* WHAT YOU NEED TO DO
Every line that holds the word "시간이었습니다" needs to be copied from the data below.

* MATERIAL FOR THIS EXERCISE
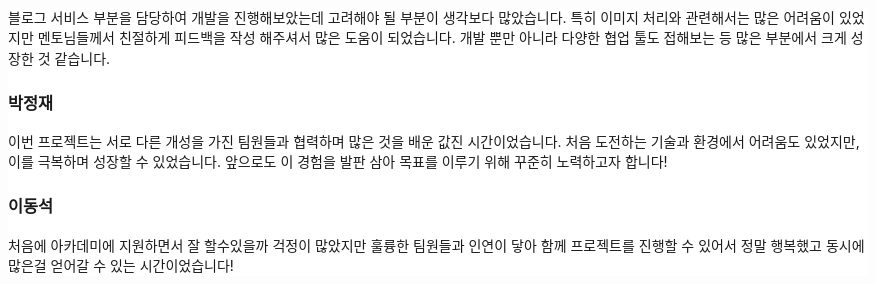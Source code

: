 블로그 서비스 부분을 담당하여 개발을 진행해보았는데 고려해야 될 부분이 생각보다 많았습니다. 특히 이미지 처리와 관련해서는 많은 어려움이 있었지만 멘토님들께서 친절하게 피드백을 작성 해주셔서 많은 도움이 되었습니다. 개발 뿐만 아니라 다양한 협업 툴도 접해보는 등 많은 부분에서 크게 성장한 것 같습니다.

### 박정재

이번 프로젝트는 서로 다른 개성을 가진 팀원들과 협력하며 많은 것을 배운 값진 시간이었습니다. 처음 도전하는 기술과 환경에서 어려움도 있었지만, 이를 극복하며 성장할 수 있었습니다. 앞으로도 이 경험을 발판 삼아 목표를 이루기 위해 꾸준히 노력하고자 합니다!

### 이동석

처음에 아카데미에 지원하면서 잘 할수있을까 걱정이 많았지만 훌륭한 팀원들과 인연이 닿아 함께 프로젝트를 진행할 수 있어서 정말 행복했고 동시에 많은걸 얻어갈 수 있는 시간이었습니다!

* TASK ANSWER
이번 프로젝트는 서로 다른 개성을 가진 팀원들과 협력하며 많은 것을 배운 값진 시간이었습니다. 처음 도전하는 기술과 환경에서 어려움도 있었지만, 이를 극복하며 성장할 수 있었습니다. 앞으로도 이 경험을 발판 삼아 목표를 이루기 위해 꾸준히 노력하고자 합니다!
처음에 아카데미에 지원하면서 잘 할수있을까 걱정이 많았지만 훌륭한 팀원들과 인연이 닿아 함께 프로젝트를 진행할 수 있어서 정말 행복했고 동시에 많은걸 얻어갈 수 있는 시간이었습니다!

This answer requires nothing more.